**Task material**
== Segment start ==
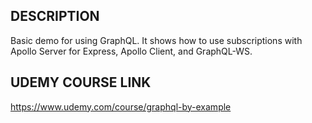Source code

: ## DESCRIPTION
Basic demo for using GraphQL. It shows how to use subscriptions with Apollo Server for Express, Apollo Client, and GraphQL-WS.

## UDEMY COURSE LINK
https://www.udemy.com/course/graphql-by-example
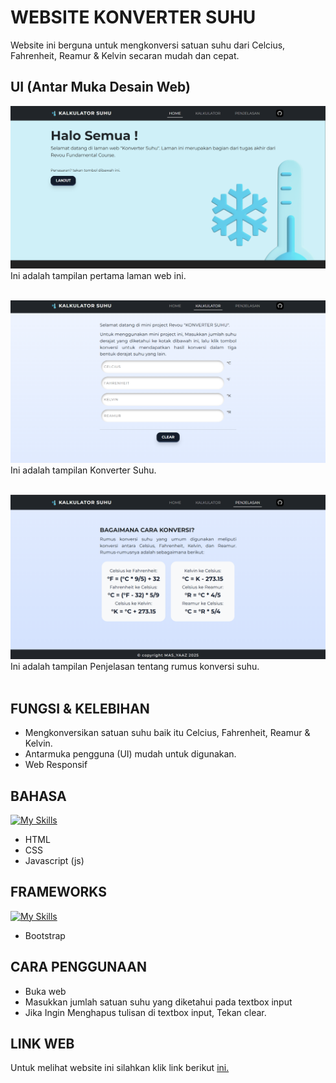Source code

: # WEBSITE KONVERTER SUHU
Website ini berguna untuk mengkonversi satuan suhu dari Celcius, Fahrenheit, Reamur & Kelvin secaran mudah dan cepat.

## UI (Antar Muka Desain Web)
![Tampilan Website](res/tampilan.png)
Ini adalah tampilan pertama laman web ini.
<br>
<br>

![Tampilan Website](res/konverter.png)
Ini adalah tampilan Konverter Suhu.
<br>
<br>

![Tampilan Website](res/penjelasan.png)
Ini adalah tampilan Penjelasan tentang rumus konversi suhu.
<br>
<br>

## FUNGSI & KELEBIHAN
- Mengkonversikan satuan suhu baik itu Celcius, Fahrenheit, Reamur & Kelvin.
- Antarmuka pengguna (UI) mudah untuk digunakan.
- Web Responsif

## BAHASA
[![My Skills](https://skillicons.dev/icons?i=js,html,css)]()
- HTML
- CSS
- Javascript (js)

## FRAMEWORKS
[![My Skills](https://skillicons.dev/icons?i=bootstrap)]()
- Bootstrap

## CARA PENGGUNAAN
- Buka web
- Masukkan jumlah satuan suhu yang diketahui pada textbox input
- Jika Ingin Menghapus tulisan di textbox input, Tekan clear.

## LINK WEB
Untuk melihat website ini silahkan klik link berikut [ini.](https://masyaaz.github.io/Website-Konverter-Suhu/)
== Segment end ==
**The task**
Report every line containing the string "mudah" in the material.

**Exercise output**
Website ini berguna untuk mengkonversi satuan suhu dari Celcius, Fahrenheit, Reamur & Kelvin secaran mudah dan cepat.
- Antarmuka pengguna (UI) mudah untuk digunakan.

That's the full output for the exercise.